# Work instructions:
The reply should contain only the lines from the start of the records through the line with "nodes stay on", reproduced verbatim and without pictures.

[Extracted data entries]

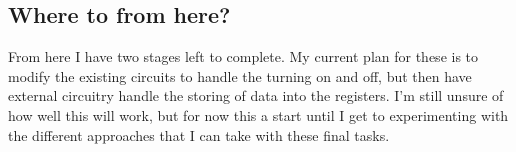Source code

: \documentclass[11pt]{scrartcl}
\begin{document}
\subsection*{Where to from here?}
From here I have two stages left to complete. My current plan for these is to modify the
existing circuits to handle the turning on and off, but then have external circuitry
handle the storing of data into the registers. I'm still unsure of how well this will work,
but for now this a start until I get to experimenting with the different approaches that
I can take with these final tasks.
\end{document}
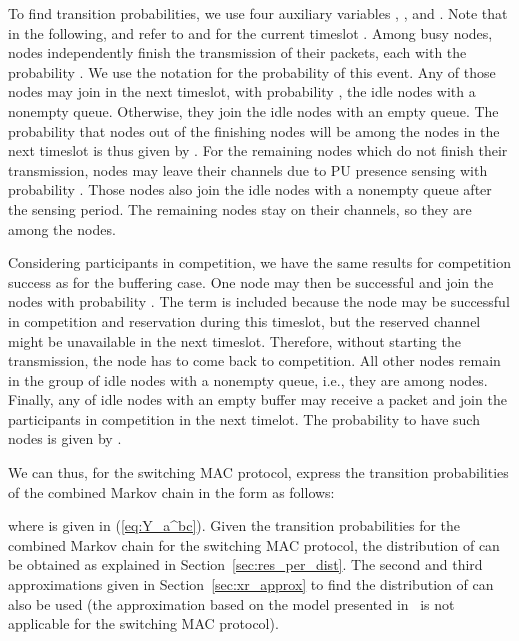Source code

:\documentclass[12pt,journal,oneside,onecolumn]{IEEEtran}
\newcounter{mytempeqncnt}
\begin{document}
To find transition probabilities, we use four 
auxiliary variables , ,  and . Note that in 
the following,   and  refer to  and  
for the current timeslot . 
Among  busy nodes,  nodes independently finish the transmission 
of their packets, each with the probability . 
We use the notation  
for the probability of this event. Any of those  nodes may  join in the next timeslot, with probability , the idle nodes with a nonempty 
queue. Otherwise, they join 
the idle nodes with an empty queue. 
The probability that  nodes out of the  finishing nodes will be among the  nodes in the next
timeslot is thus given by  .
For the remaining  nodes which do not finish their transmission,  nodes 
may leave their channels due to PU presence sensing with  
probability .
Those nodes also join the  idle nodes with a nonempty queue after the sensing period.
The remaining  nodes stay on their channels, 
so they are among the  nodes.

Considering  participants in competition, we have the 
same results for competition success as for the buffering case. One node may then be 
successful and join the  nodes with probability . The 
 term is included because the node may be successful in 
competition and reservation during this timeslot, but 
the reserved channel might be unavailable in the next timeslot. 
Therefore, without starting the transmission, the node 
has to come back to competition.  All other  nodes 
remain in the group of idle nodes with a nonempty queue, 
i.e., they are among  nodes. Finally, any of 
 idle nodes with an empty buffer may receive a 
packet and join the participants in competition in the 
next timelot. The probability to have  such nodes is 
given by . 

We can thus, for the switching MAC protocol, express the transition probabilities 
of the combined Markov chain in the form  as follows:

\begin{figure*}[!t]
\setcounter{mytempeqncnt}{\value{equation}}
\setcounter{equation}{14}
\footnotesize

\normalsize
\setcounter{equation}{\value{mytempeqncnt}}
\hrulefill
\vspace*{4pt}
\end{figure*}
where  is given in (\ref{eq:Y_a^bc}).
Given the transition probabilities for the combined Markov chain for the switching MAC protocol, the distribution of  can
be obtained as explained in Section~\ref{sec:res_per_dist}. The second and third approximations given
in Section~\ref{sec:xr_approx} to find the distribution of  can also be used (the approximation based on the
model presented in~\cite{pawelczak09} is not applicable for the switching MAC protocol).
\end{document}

# Response to the exercise:
Source code

: \documentclass[11pt]{scrartcl}
\begin{document}
\subsection*{Where to from here?}
From here I have two stages left to complete. My current plan for these is to modify the
existing circuits to handle the turning on and off, but then have external circuitry
handle the storing of data into the registers. I'm still unsure of how well this will work,
but for now this a start until I get to experimenting with the different approaches that
I can take with these final tasks.
\end{document}
Source code

:\documentclass[12pt,journal,oneside,onecolumn]{IEEEtran}
\newcounter{mytempeqncnt}
\begin{document}
To find transition probabilities, we use four 
auxiliary variables , ,  and . Note that in 
the following,   and  refer to  and  
for the current timeslot . 
Among  busy nodes,  nodes independently finish the transmission 
of their packets, each with the probability . 
We use the notation  
for the probability of this event. Any of those  nodes may  join in the next timeslot, with probability , the idle nodes with a nonempty 
queue. Otherwise, they join 
the idle nodes with an empty queue. 
The probability that  nodes out of the  finishing nodes will be among the  nodes in the next
timeslot is thus given by  .
For the remaining  nodes which do not finish their transmission,  nodes 
may leave their channels due to PU presence sensing with  
probability .
Those nodes also join the  idle nodes with a nonempty queue after the sensing period.
The remaining  nodes stay on their channels, 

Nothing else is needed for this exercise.